A strong acid is completely dissociated in aqueous solution. The equilibrium lies entirely to the right:

$\mathrm{HCl} \to \mathrm{H^+} + \mathrm{Cl^-}$

$\mathrm{H_2SO_4} \to 2\mathrm{H^+} + \mathrm{SO_4^{2-}}$

$\mathrm{HNO_3} \to \mathrm{H^+} + \mathrm{NO_3^-}$

For a strong acid of concentration $c$, $[\mathrm{H^+}] = c$ (for monoprotic) or $[\mathrm{H^+}] = 2c$ (for diprotic like $\mathrm{H_2SO_4}$).

Weak Acids

A weak acid is only partially dissociated in aqueous solution. A dynamic equilibrium is established:

$\mathrm{CH_3COOH} \rightleftharpoons \mathrm{H^+} + \mathrm{CH_3COO^-}$

For a weak acid of concentration $c$, $[\mathrm{H^+}] \ll c$.

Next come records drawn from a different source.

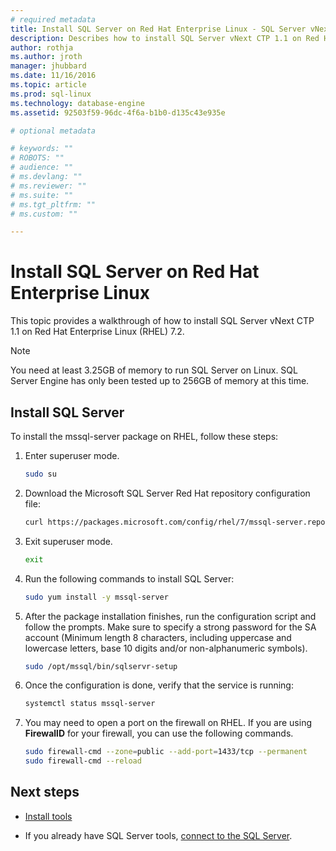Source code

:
 ```yaml
---
# required metadata
title: Install SQL Server on Red Hat Enterprise Linux - SQL Server vNext | Microsoft Docs
description: Describes how to install SQL Server vNext CTP 1.1 on Red Hat Enterprise Linux 7.2.
author: rothja 
ms.author: jroth 
manager: jhubbard
ms.date: 11/16/2016
ms.topic: article
ms.prod: sql-linux
ms.technology: database-engine
ms.assetid: 92503f59-96dc-4f6a-b1b0-d135c43e935e

# optional metadata

# keywords: ""
# ROBOTS: ""
# audience: ""
# ms.devlang: ""
# ms.reviewer: ""
# ms.suite: ""
# ms.tgt_pltfrm: ""
# ms.custom: ""

---
```

# Install SQL Server on Red Hat Enterprise Linux

This topic provides a walkthrough of how to install SQL Server vNext CTP 1.1 on Red Hat Enterprise Linux (RHEL) 7.2.

> [!NOTE] 
> You need at least 3.25GB of memory to run SQL Server on Linux.
> SQL Server Engine has only been tested up to 256GB of memory at this time.


## Install SQL Server
To install the mssql-server package on RHEL, follow these steps:

1. Enter superuser mode.

   ```bash
   sudo su
   ```

2. Download the Microsoft SQL Server Red Hat repository configuration file:

   ```bash
   curl https://packages.microsoft.com/config/rhel/7/mssql-server.repo > /etc/yum.repos.d/mssql-server.repo
   ```
   
3. Exit superuser mode.

   ```bash
   exit
   ```

4. Run the following commands to install SQL Server:

   ```bash
   sudo yum install -y mssql-server
   ```
   
5. After the package installation finishes, run the configuration script and follow the prompts. Make sure to specify a strong password for the SA account (Minimum length 8 characters, including uppercase and lowercase letters, base 10 digits and/or non-alphanumeric symbols).

   ```bash
   sudo /opt/mssql/bin/sqlservr-setup
   ```

6. Once the configuration is done, verify that the service is running:

   ```bash
   systemctl status mssql-server
   ```
   
7. You may need to open a port on the firewall on RHEL.  If you are using **FirewallD** for your firewall, you can use the following commands.

   ```bash
   sudo firewall-cmd --zone=public --add-port=1433/tcp --permanent
   sudo firewall-cmd --reload
   ```

## Next steps

- [Install tools](sql-server-linux-setup-tools.md#RHEL)

- If you already have SQL Server tools, [connect to the SQL Server](sql-server-linux-connect-and-query-sqlcmd.md).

Key point: A weak acid is not the same as a dilute acid. Concentration refers to how much acid is dissolved; strength refers to the degree of dissociation.

Comparison	Strong Acid	Weak Acid
Dissociation	Complete	Partial
Equilibrium	Lies far to the right	Lies to the left
pH (same conc)	Lower (more acidic)	Higher (less acidic)
Conductivity	Higher (more ions)	Lower (fewer ions)
Reaction rate	Faster	Slower

Worked Example 2

Calculate the pH of a $0.050 \mathrm{ mol/dm^3}$ solution of $\mathrm{HCl}$.

$\mathrm{HCl}$ is a strong acid, so $[\mathrm{H^+}] = 0.050 \mathrm{ mol/dm^3}$.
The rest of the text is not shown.